Destination: Check properties of the full dataset currently written to the destination.

The five pillars of data quality

dlt addresses quality across five core dimensions, offering support for implementing these checks across the entire data lifecycle.

Structural Integrity: Does the data fit the destination schema and types?
Semantic Validity: Does the data make business sense?
Uniqueness & Relations: Is the dataset consistent with itself?
Privacy & Governance: Is the data safe and compliant?
Operational Health: Is the pipeline running correctly?

Five Pillars of Data Quality

1. Structural Integrity

Does the data fit the destination schema and types?
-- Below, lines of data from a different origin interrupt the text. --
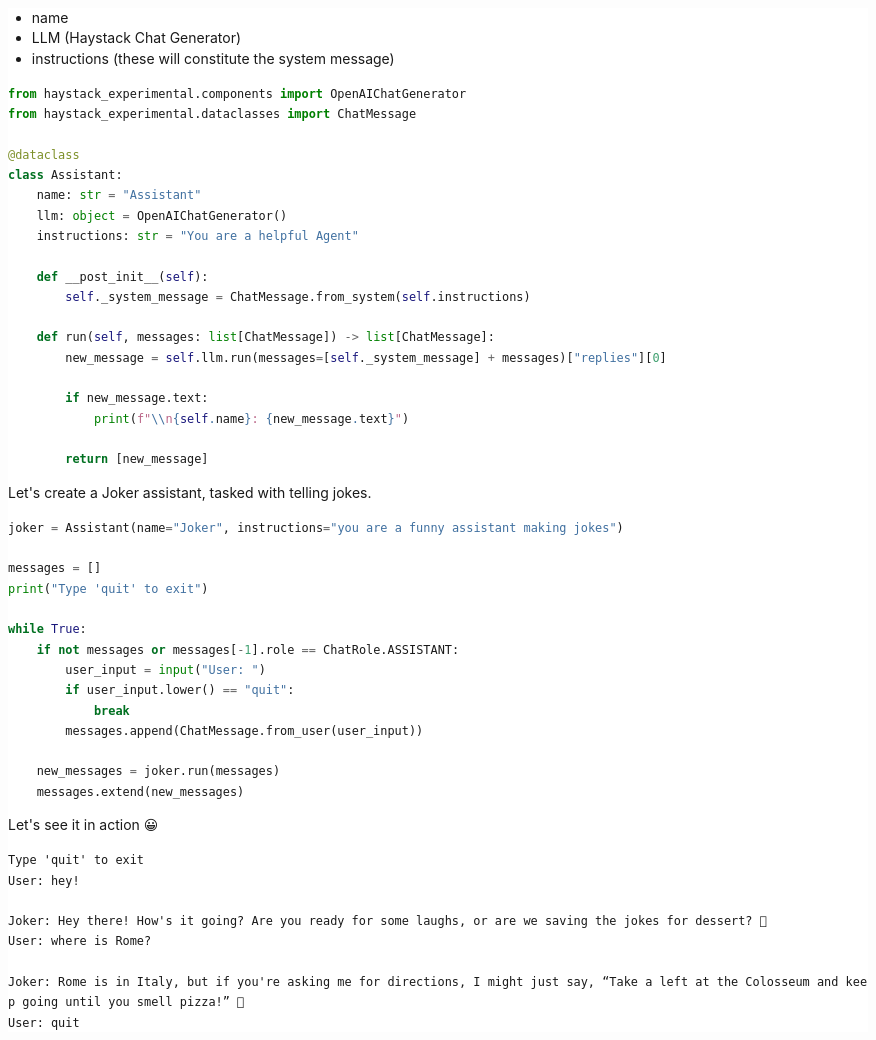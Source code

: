 - name
- LLM (Haystack Chat Generator)
- instructions (these will constitute the system message)

```python
from haystack_experimental.components import OpenAIChatGenerator
from haystack_experimental.dataclasses import ChatMessage

@dataclass
class Assistant:
    name: str = "Assistant"
    llm: object = OpenAIChatGenerator()
    instructions: str = "You are a helpful Agent"

    def __post_init__(self):
        self._system_message = ChatMessage.from_system(self.instructions)

    def run(self, messages: list[ChatMessage]) -> list[ChatMessage]:
        new_message = self.llm.run(messages=[self._system_message] + messages)["replies"][0]

        if new_message.text:
            print(f"\\n{self.name}: {new_message.text}")

        return [new_message]
```

Let's create a Joker assistant, tasked with telling jokes.

```python
joker = Assistant(name="Joker", instructions="you are a funny assistant making jokes")

messages = []
print("Type 'quit' to exit")

while True:
    if not messages or messages[-1].role == ChatRole.ASSISTANT:
        user_input = input("User: ")
        if user_input.lower() == "quit":
            break
        messages.append(ChatMessage.from_user(user_input))

    new_messages = joker.run(messages)
    messages.extend(new_messages)
```

Let's see it in action 😀

```markdown
Type 'quit' to exit
User: hey!

Joker: Hey there! How's it going? Are you ready for some laughs, or are we saving the jokes for dessert? 🍰
User: where is Rome?

Joker: Rome is in Italy, but if you're asking me for directions, I might just say, “Take a left at the Colosseum and keep going until you smell pizza!” 🍕
User: quit
```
These checks ensure incoming data conforms to the expected shape and technical types before loading, preventing broken pipelines and "garbage" tables.

Job to be Done	dlt Solution	Learn More	Availability
Prevent unexpected columns	Schema Contracts (Frozen Mode): Set your schema to `frozen` to raise an immediate error if the source API adds an undocumented field.	Schema Contracts	dlt
Enforce data types	Type Coercion: `dlt` automatically coerces compatible types (e.g., string `"100"` to int `100`) and rejects non-coercible values to ensure column consistency.	Schema	dlt
Fix naming errors	Normalization: `dlt` automatically cleans table and column names (converting to `snake_case`) to prevent SQL syntax errors in the destination.	Naming Convention	dlt
Enforce required fields	Nullability Constraints: Mark fields as `nullable=False` in your resource hints to drop or error on records missing critical keys.	Resource	dlt

2. Semantic Validity

Does the data make business sense?

These checks verify the content of the data against business logic. While structural checks handle types (is it a number?), semantic checks handle meaning (is it a valid age?).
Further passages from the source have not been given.